America Is on a Lumber Binge

Source: The Wall Street Journal

Lumber futures are up more than 85% since April 1

Gold is climbing toward a record high, oil futures went from minus $40 a barrel to $40 in a month and a half, but the hottest commodity in the U.S. these days is wood.

Prices for forest products like lumber and plywood have soared because of booming demand from home builders making up for lost time, a DIY explosion sparked by stay-at-home orders and a race among restaurants and bars to install outdoor seating areas.

Random Length Lumber Futures Price

Lumber futures are up more than 85% since April 1. Lumber for July delivery settled Thursday at $499 per thousand board feet while the more heavily traded September futures ended at $481.90. Both are above the pre-pandemic high of $463.00, set during the hottest home-building market since 2006. Lumber futures seldom trade above $450.

The gains have lifted shares of mill owners West Fraser Timber Co. and Weyerhaeuser Co., which have outbounced the broader market from its bottom in late March.

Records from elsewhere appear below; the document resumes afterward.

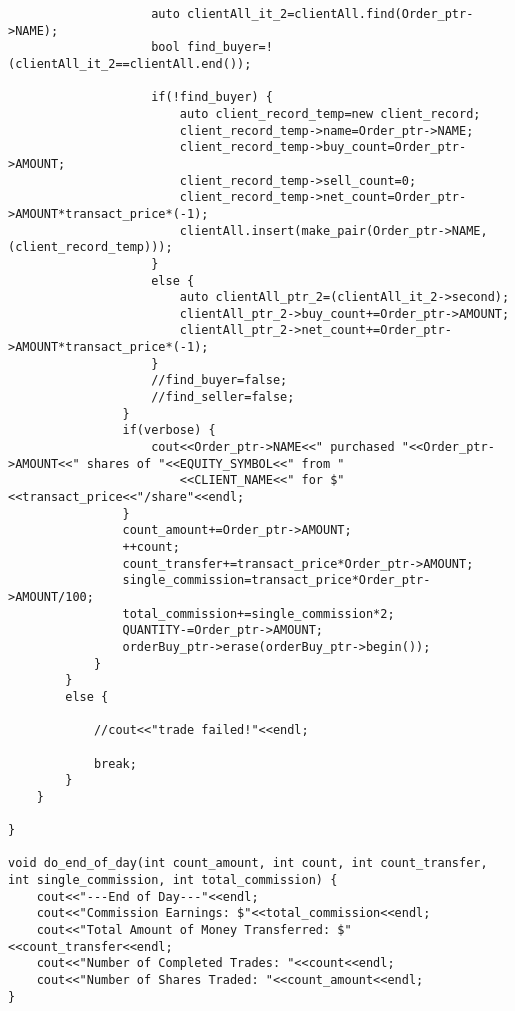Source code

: \documentclass{article}
\begin{document}
\begin{spacing}{1.5}
\begin{lstlisting}
                    auto clientAll_it_2=clientAll.find(Order_ptr->NAME);
                    bool find_buyer=!(clientAll_it_2==clientAll.end());

                    if(!find_buyer) {
                        auto client_record_temp=new client_record;
                        client_record_temp->name=Order_ptr->NAME;
                        client_record_temp->buy_count=Order_ptr->AMOUNT;
                        client_record_temp->sell_count=0;
                        client_record_temp->net_count=Order_ptr->AMOUNT*transact_price*(-1);
                        clientAll.insert(make_pair(Order_ptr->NAME, (client_record_temp)));
                    }
                    else {
                        auto clientAll_ptr_2=(clientAll_it_2->second);
                        clientAll_ptr_2->buy_count+=Order_ptr->AMOUNT;
                        clientAll_ptr_2->net_count+=Order_ptr->AMOUNT*transact_price*(-1);
                    }
                    //find_buyer=false;
                    //find_seller=false;
                }
                if(verbose) {
                    cout<<Order_ptr->NAME<<" purchased "<<Order_ptr->AMOUNT<<" shares of "<<EQUITY_SYMBOL<<" from "
                        <<CLIENT_NAME<<" for $"<<transact_price<<"/share"<<endl;
                }
                count_amount+=Order_ptr->AMOUNT;
                ++count;
                count_transfer+=transact_price*Order_ptr->AMOUNT;
                single_commission=transact_price*Order_ptr->AMOUNT/100;
                total_commission+=single_commission*2;
                QUANTITY-=Order_ptr->AMOUNT;
                orderBuy_ptr->erase(orderBuy_ptr->begin());
            }
        }
        else {

            //cout<<"trade failed!"<<endl;

            break;
        }
    }

}

void do_end_of_day(int count_amount, int count, int count_transfer, int single_commission, int total_commission) {
    cout<<"---End of Day---"<<endl;
    cout<<"Commission Earnings: $"<<total_commission<<endl;
    cout<<"Total Amount of Money Transferred: $"<<count_transfer<<endl;
    cout<<"Number of Completed Trades: "<<count<<endl;
    cout<<"Number of Shares Traded: "<<count_amount<<endl;
}
\end{lstlisting}
\end{spacing}
\end{document}
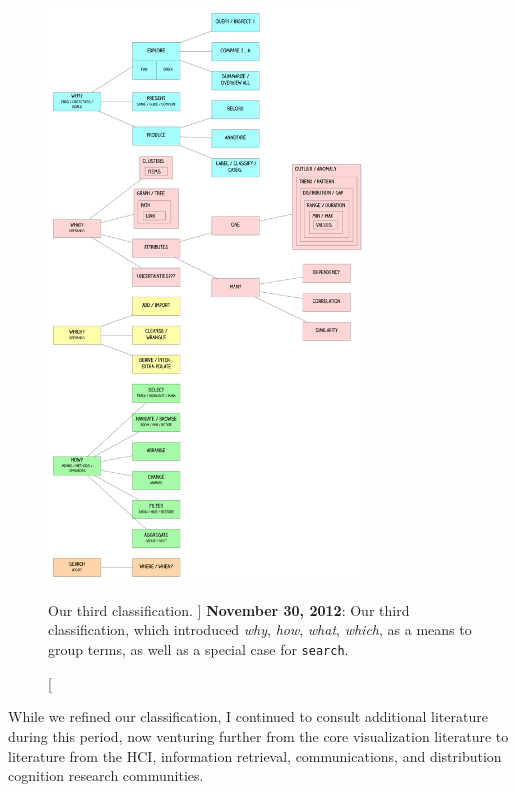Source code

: 

\begin{figure}
	\centering
	\includegraphics[width=0.75\textwidth]{figures/typology-12-11-30.pdf}
	\caption
	[
	    Our third classification.
	]
	{
	    {\bf November 30, 2012}: Our third classification, which introduced \textsl{why}, \textsl{how}, \textsl{what}, \textsl{which}, as a means to group terms, as well as a special case for {\tt search}.
	}
	\centering
	\label{app:typology:fig:12.11.30}
\end{figure}


While we refined our classification, I continued to consult additional literature during this period, now venturing further from the core visualization literature to literature from the \ac{HCI}, information retrieval, communications, and distribution cognition research communities.

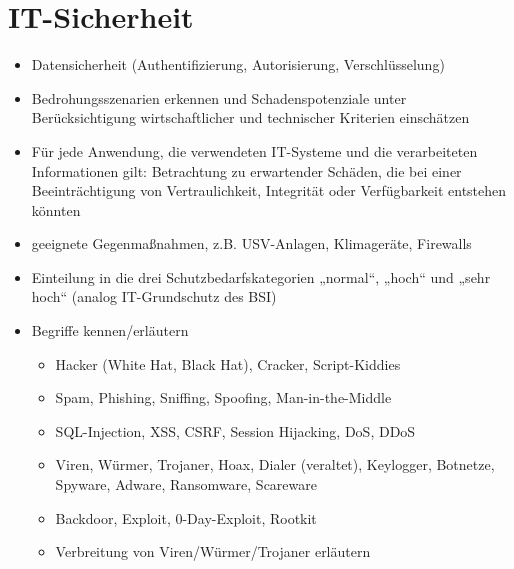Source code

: \section{IT-Sicherheit}
\label{sec:IT-Sicherheit}


\begin{itemize}
	\item Datensicherheit (Authentifizierung, Autorisierung, Verschlüsselung)
	\item Bedrohungsszenarien erkennen und Schadenspotenziale unter Berücksichtigung wirtschaftlicher und technischer Kriterien einschätzen
	\item Für jede Anwendung, die verwendeten IT-Systeme und die verarbeiteten Informationen gilt: Betrachtung zu erwartender Schäden, die bei einer Beeinträchtigung von Vertraulichkeit, Integrität oder Verfügbarkeit entstehen könnten
	\item geeignete Gegenmaßnahmen, z.B. USV-Anlagen, Klimageräte, Firewalls
	\item Einteilung in die drei Schutzbedarfskategorien „normal“, „hoch“ und „sehr hoch“ (analog IT-Grundschutz des BSI)
	\item Begriffe kennen/erläutern
	\begin{itemize}
		\item Hacker (White Hat, Black Hat), Cracker, Script-Kiddies
		\item Spam, Phishing, Sniffing, Spoofing, Man-in-the-Middle
		\item SQL-Injection, XSS, CSRF, Session Hijacking, DoS, DDoS
		\item Viren, Würmer, Trojaner, Hoax, Dialer (veraltet), Keylogger, Botnetze, Spyware, Adware, Ransomware, Scareware
		\item Backdoor, Exploit, 0-Day-Exploit, Rootkit
		\item Verbreitung von Viren/Würmer/Trojaner erläutern
	\end{itemize}
	
\end{itemize}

At that time, the coronavirus shutdown slowed home construction and sales, wood prices sank and mills were curtailing production.

“A lot of saw mills closed up shop and moved into doing maintenance and repairs, figuring demand would drop with people losing their jobs and watching their spending,” said Leroy Ball, chief executive of Pittsburgh’s Koppers Holdings Inc., which makes chemicals used to treat wood for decks, fences and utility poles. “What happened was just the opposite.”

Lumber and plywood started flying off shelves.

“People didn’t go on vacation,” said Leiby Wieder, who manages Tri-State Lumber in Brooklyn, N.Y.’s Greenpoint neighborhood. “They stayed home and built decks, they built fences, they built pergolas. Anything and everything.”

Harvard University’s closely followed forecast of home-renovation spending predicted a slowdown in a market that for years has been a bright spot in the economy. But the model couldn’t have predicted a pandemic that kept Americans at home for months. Mill orders backed up.

Lumber Products have Outperformed the Broader Market

“Demand from our home-center customers at Home Depot, Lowe’s, and Menards has been as strong as we’ve ever seen, and we can barely keep up,” PotlatchDeltic Corp. Chief Executive Michael Covey told investors in June. The Spokane, Wash., company’s stud mills in Minnesota and Michigan were particularly stressed, he said.

In most states, home construction was deemed essential and allowed to continue throughout the shutdown. Work slowed due to social-distancing rules and delayed permits and inspections. But by May construction was booming again. Historically low mortgage rates enticed buyers. Lockdown-weary city dwellers sought suburban living and big landlord companies built houses expressly to rent.

Mills ramped back up and the logjam in the supply chain moved from white wood, which is fresh cut from timber, to so-called green wood, which is treated to last outdoors on patios and along railroads.

Tri-State in Brooklyn has placed orders for five shipments of treated lumber and not yet been given a delivery date or even prices. Besides the neighborhood construction boom resuming and all the decks and pergolas being built, dozens of nearby bars, restaurants and cafes have been slapping together outdoor seating in bids for survival.

Indoor dining is still forbidden in New York City, but outdoor service is allowed. Some places have built decks. Others encircled street parking with plywood planters. Georgia-Pacific stamps abound. Oak & Iron, a dim watering hole near Tri-State’s mural-covered warehouse, built wooden booths.

With no idea when he will receive more treated lumber, Mr. Wieder has been suggesting to the deck-building bartenders that they use untreated lumber and hope they won’t need their al fresco arrangements long. He expects that it will be October before all the pent-up demand is satisfied.

Mr. Ball said Koppers and its competitors in chemicals are the pinch point now that mills are sawing again. Orders from some of its largest customers are up as much as 40% year over year. Historically a really good year would see orders rise 6% or 7%.

“Who could predict that?” he said. “We’re scrambling and trying to figure out how much is the short-term bump and how much will be sustainable over the long term.”